Dat La Chaux-de-Fonds over het grootste horlogemuseum ter wereld beschikt, is dus vrij logisch. In 1974 opende het Musée International d’Horlogerie in een gebouw van Pierre Zoelly en Georges-J. Haefeli de deuren. Het museum, dat grotendeels onder de grond ligt, beschikt over zo’n drieduizend stukken, in alle maten en gewichten. Bij de ingang herinnert een grote muurschildering aan de legende van Daniel JeanRichard. Daarnaast beschikken ook heel wat horlogebedrijven, zoals TAG Heuer en Girard-Perregaux, zelf over een museumruimte.
Functionele architectuur
Dat de horloge-industrie een fundamentele stempel drukte op La Chaux-de-Fonds, blijkt ook uit de architectuur. Na de brand in 1794 werd het stadje volledig opnieuw opgebouwd op maat van de horlogesector. Stadsplanner van dienst was ingenieur Charles-Henri Junod.
Van op de veertien verdiepingen tellende Espacité Tower krijg je een duidelijk beeld van het lineaire stratenplan. Om ervoor te zorgen dat in elk atelier voldoende licht binnenviel, zijn alle huizen naar de zon georiënteerd. Ook zijn alle straten opgebouwd volgens het principe huis – tuin – straat.
Beneden beschikken de huizen over weinig ramen, boven – waar de ateliers gevestigd waren – zijn er dan net weer heel veel. Een ander cruciaal element is de sneeuw: de straten werden zo ingericht dat het sneeuw ruimen erg efficiënt kon gebeuren. La Chaux-de-Fonds ligt dan ook op duizend meter hoogte. Het hele verhaal kan je ontdekken in de Espace de l’Urbanisme Horloger.
Regionale art nouveau
Dankzij het geld uit de horloge-industrie deed de art nouveau zijn intrede in het bergstadje.

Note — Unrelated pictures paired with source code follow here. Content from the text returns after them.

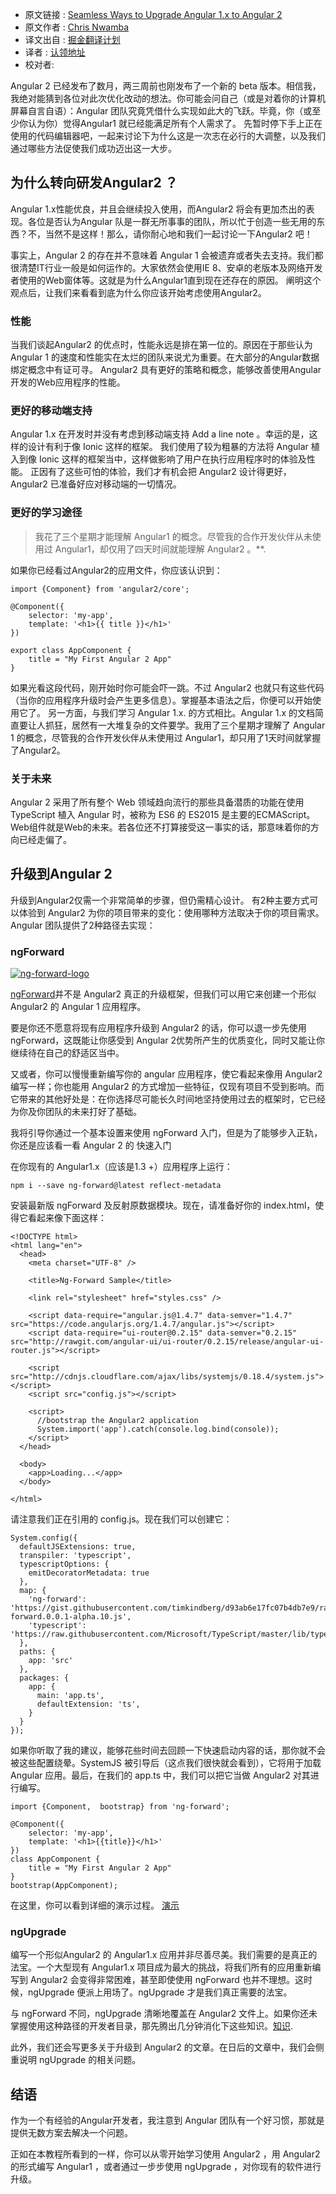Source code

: * 原文链接 : [Seamless Ways to Upgrade Angular 1.x to Angular 2](https://scotch.io/tutorials/seamless-ways-to-upgrade-angular-1-x-to-angular-2)
* 原文作者 : [Chris Nwamba](https://scotch.io/author/chris92)
* 译文出自 : [掘金翻译计划](https://github.com/xitu/gold-miner)
* 译者 : [认领地址](https://github.com/xitu/gold-miner/issues/127)
* 校对者: 



Angular 2 已经发布了数月，两三周前也刚发布了一个新的 beta 版本。相信我，我绝对能猜到各位对此次优化改动的想法。你可能会问自己（或是对着你的计算机屏幕自言自语）：Angular 团队究竟凭借什么实现如此大的飞跃。毕竟，你（或至少你认为你）觉得Angular1 就已经能满足所有个人需求了。
先暂时停下手上正在使用的代码编辑器吧，一起来讨论下为什么这是一次志在必行的大调整，以及我们通过哪些方法促使我们成功迈出这一大步。

## 为什么转向研发Angular2 ？

Angular 1.x性能优良，并且会继续投入使用，而Angular2 将会有更加杰出的表现。各位是否认为Angular 队是一群无所事事的团队，所以忙于创造一些无用的东西？不，当然不是这样！那么，请你耐心地和我们一起讨论一下Angular2 吧！

事实上，Angular 2 的存在并不意味着 Angular 1 会被遗弃或者失去支持。我们都很清楚IT行业一般是如何运作的。大家依然会使用IE 8、安卓的老版本及网络开发者使用的Web窗体等。这就是为什么Angular1直到现在还存在的原因。
阐明这个观点后，让我们来看看到底为什么你应该开始考虑使用Angular2。

### 性能

当我们谈起Angular2 的优点时，性能永远是排在第一位的。原因在于那些认为 Angular 1 的速度和性能实在太烂的团队来说尤为重要。在大部分的Angular数据绑定概念中有证可寻。
Angular2 具有更好的策略和概念，能够改善使用Angular开发的Web应用程序的性能。

### 更好的移动端支持

Angular 1.x 在开发时并没有考虑到移动端支持
Add a line note
。幸运的是，这样的设计有利于像 Ionic 这样的框架。
我们使用了较为粗暴的方法将 Angular 植入到像 Ionic 这样的框架当中，这样做影响了用户在执行应用程序时的体验及性能。
正因有了这些可怕的体验，我们才有机会把 Angular2 设计得更好，Angular2 已准备好应对移动端的一切情况。

### 更好的学习途径

> 我花了三个星期才能理解 Angular1 的概念。尽管我的合作开发伙伴从未使用过 Angular1，却仅用了四天时间就能理解 Angular2 。**.

如果你已经看过Angular2的应用文件，你应该认识到：

    import {Component} from 'angular2/core';

    @Component({
        selector: 'my-app',
        template: '<h1>{{ title }}</h1>'
    })

    export class AppComponent { 
        title = "My First Angular 2 App"
    }

如果光看这段代码，刚开始时你可能会吓一跳。不过 Angular2 也就只有这些代码（当你的应用程序升级时会产生更多信息）。掌握基本语法之后，你便可以开始使用它了。
另一方面，与我们学习 Angular 1.x. 的方式相比。Angular 1.x 的文档简直要让人抓狂，居然有一大堆复杂的文件要学。我用了三个星期才理解了 Angular 1 的概念，尽管我的合作开发伙伴从未使用过 Angular1，却只用了1天时间就掌握 了Angular2。

### 关于未来

Angular 2 采用了所有整个 Web 领域趋向流行的那些具备潜质的功能在使用 TypeScript 植入 Angular 时，被称为 ES6 的 ES2015 是主要的ECMAScript。
Web组件就是Web的未来。若各位还不打算接受这一事实的话，那意味着你的方向已经走偏了。

## 升级到Angular 2

升级到Angular2仅需一个非常简单的步骤，但仍需精心设计。
有2种主要方式可以体验到 Angular2 为你的项目带来的变化：使用哪种方法取决于你的项目需求。Angular 团队提供了2种路径去实现：

### ngForward

[![ng-forward-logo](https://scotch.io/wp-content/uploads/2015/12/ng-forward-logo.png)](https://scotch.io/wp-content/uploads/2015/12/ng-forward-logo.png)

[ngForward](https://github.com/ngUpgraders/ng-forward)并不是 Angular2 真正的升级框架，但我们可以用它来创建一个形似 Angular2 的 Angular 1 应用程序。

要是你还不愿意将现有应用程序升级到 Angular2 的话，你可以退一步先使用 ngForward，这既能让你感受到 Angular 2优势所产生的优质变化，同时又能让你继续待在自己的舒适区当中。

又或者，你可以慢慢重新编写你的 angular 应用程序，使它看起来像用 Angular2 编写一样；你也能用 Angular2 的方式增加一些特征，仅现有项目不受到影响。而它带来的其他好处是：在你选择尽可能长久时间地坚持使用过去的框架时，它已经为你及你团队的未来打好了基础。

我将引导你通过一个基本设置来使用 ngForward 入门，但是为了能够步入正轨，你还是应该看一看 Angular 2 的 快速入门

在你现有的 Angular1.x（应该是1.3 +）应用程序上运行：


    npm i --save ng-forward@latest reflect-metadata

安装最新版 ngForward 及反射原数据模块。现在，请准备好你的 index.html，使得它看起来像下面这样：

    <!DOCTYPE html>
    <html lang="en">
      <head>
        <meta charset="UTF-8" />

        <title>Ng-Forward Sample</title>

        <link rel="stylesheet" href="styles.css" />

        <script data-require="angular.js@1.4.7" data-semver="1.4.7" src="https://code.angularjs.org/1.4.7/angular.js"></script>
        <script data-require="ui-router@0.2.15" data-semver="0.2.15" src="http://rawgit.com/angular-ui/ui-router/0.2.15/release/angular-ui-router.js"></script>

        <script src="http://cdnjs.cloudflare.com/ajax/libs/systemjs/0.18.4/system.js"></script>
        <script src="config.js"></script>

        <script>
          //bootstrap the Angular2 application
          System.import('app').catch(console.log.bind(console));
        </script>
      </head>

      <body>
        <app>Loading...</app>
      </body>

    </html>

请注意我们正在引用的 config.js。现在我们可以创建它：

    System.config({
      defaultJSExtensions: true,
      transpiler: 'typescript',
      typescriptOptions: {
        emitDecoratorMetadata: true
      },
      map: {
        'ng-forward': 'https://gist.githubusercontent.com/timkindberg/d93ab6e17fc07b4db7e9/raw/b311a63e0e96078774e69f26d8e8805b7c8b0dd2/ng-forward.0.0.1-alpha.10.js',
        'typescript': 'https://raw.githubusercontent.com/Microsoft/TypeScript/master/lib/typescript.js',
      },
      paths: {
        app: 'src'
      },
      packages: {
        app: {
          main: 'app.ts',
          defaultExtension: 'ts',
        }
      }
    });

如果你听取了我的建议，能够花些时间去回顾一下快速启动内容的话，那你就不会被这些配置绕晕。SystemJS 被引导后（这点我们很快就会看到），它将用于加载 Angular 应用。最后，在我们的 app.ts 中，我们可以把它当做 Angular2 对其进行编写。

    import {Component,  bootstrap} from 'ng-forward';

    @Component({
        selector: 'my-app',
        template: '<h1>{{title}}</h1>'
    })
    class AppComponent { 
        title = "My First Angular 2 App"
    }
    bootstrap(AppComponent);

在这里，你可以看到详细的演示过程。 [演示](http://plnkr.co/edit/tpcJFVkcbSGhsE38lnmh?p=preview)

### ngUpgrade

编写一个形似Angular2 的 Angular1.x 应用并非尽善尽美。我们需要的是真正的法宝。一个大型现有 Angular1.x 项目成为最大的挑战，将我们所有的应用重新编写到 Angular2 会变得非常困难，甚至即使使用 ngForward 也并不理想。这时候，ngUpgrade 便派上用场了。ngUpgrade 才是我们真正需要的法宝。

与 ngForward 不同，ngUpgrade 清晰地覆盖在 Angular2 文件上。如果你还未掌握使用这种路径的开发者目录，那先腾出几分钟消化下这些知识。[知识](https://angular.io/docs/ts/latest/guide/upgrade.html).

此外，我们还会写更多关于升级到 Angular2 的文章。在日后的文章中，我们会侧重说明 ngUpgrade 的相关问题。

## 结语

作为一个有经验的Angular开发者，我注意到 Angular 团队有一个好习惯，那就是提供无数方案去解决一个问题。

正如在本教程所看到的一样，你可以从零开始学习使用 Angular2 ，用 Angular2 的形式编写 Angular1 ，或者通过一步步使用 ngUpgrade ，对你现有的软件进行升级。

Overal zie je er nog sporen van, al zijn die niet altijd langs buiten te zien. Vaak is bijvoorbeeld de hal van huizen versierd. Ook het binnenplein van de Ancien Manège vormt een duidelijke getuige. De combinatie van de typische horlogearchitectuur met de art nouveauelementen bezorgde het bergstadje in 2009 een plaatsje op de werelderfgoedlijst van Unesco.

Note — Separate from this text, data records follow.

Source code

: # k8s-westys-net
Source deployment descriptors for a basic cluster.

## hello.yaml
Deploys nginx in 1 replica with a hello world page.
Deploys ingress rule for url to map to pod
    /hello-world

Kenmerkend voor de art nouveau is de inspiratie uit de natuur. Zo ontstond in La Chaux-de-Fonds een heel eigen variant, die ook wel de dennenboomstijl genoemd wordt. Rond 1900 ontwikkelden de studenten van de plaatselijke kunstschool de variant.
Vooral Charles L’Eplattenier speelde een cruciale rol. Hij decoreerde zowel de Villa Fallet (1906) als het Crematorium (1908-09), een ontwerp van de lokale architecten Robert Belli en Henri Robert, met die plaatselijke elementen. In het plaatselijke, door architect René Chapallaz en kunstenaar Charles L’Eplattenier ontworpen Musée des beaux-arts is een aparte zaal gewijd aan de stijl.
Architectuurstadje
Hoewel het op het eerste gezicht niet zo lijkt, speelt architectuur in La Chaux-de-Fonds dus een grote rol. Misschien is het dan ook niet verwonderlijk dat de grootste architect van de twintigste eeuw, namelijk Le Corbusier, in deze omgeving zijn eerste stappen in de architectuur zette.
Niet alleen werkte hij er als leerling van de kunstschool mee aan verschillende villa’s, maar hij plantte er ook zijn eerste realisaties als onafhankelijk architect neer. ‘Maison Blanche’ (1912) en ‘Villa Turque’ (1917) lokken dan ook van over de hele wereld architectuurliefhebbers naar het bergstadje. Onder wie beroemde architecten zoals Tadao Ando, die zijn hond naar Le Corbusier genoemd heeft.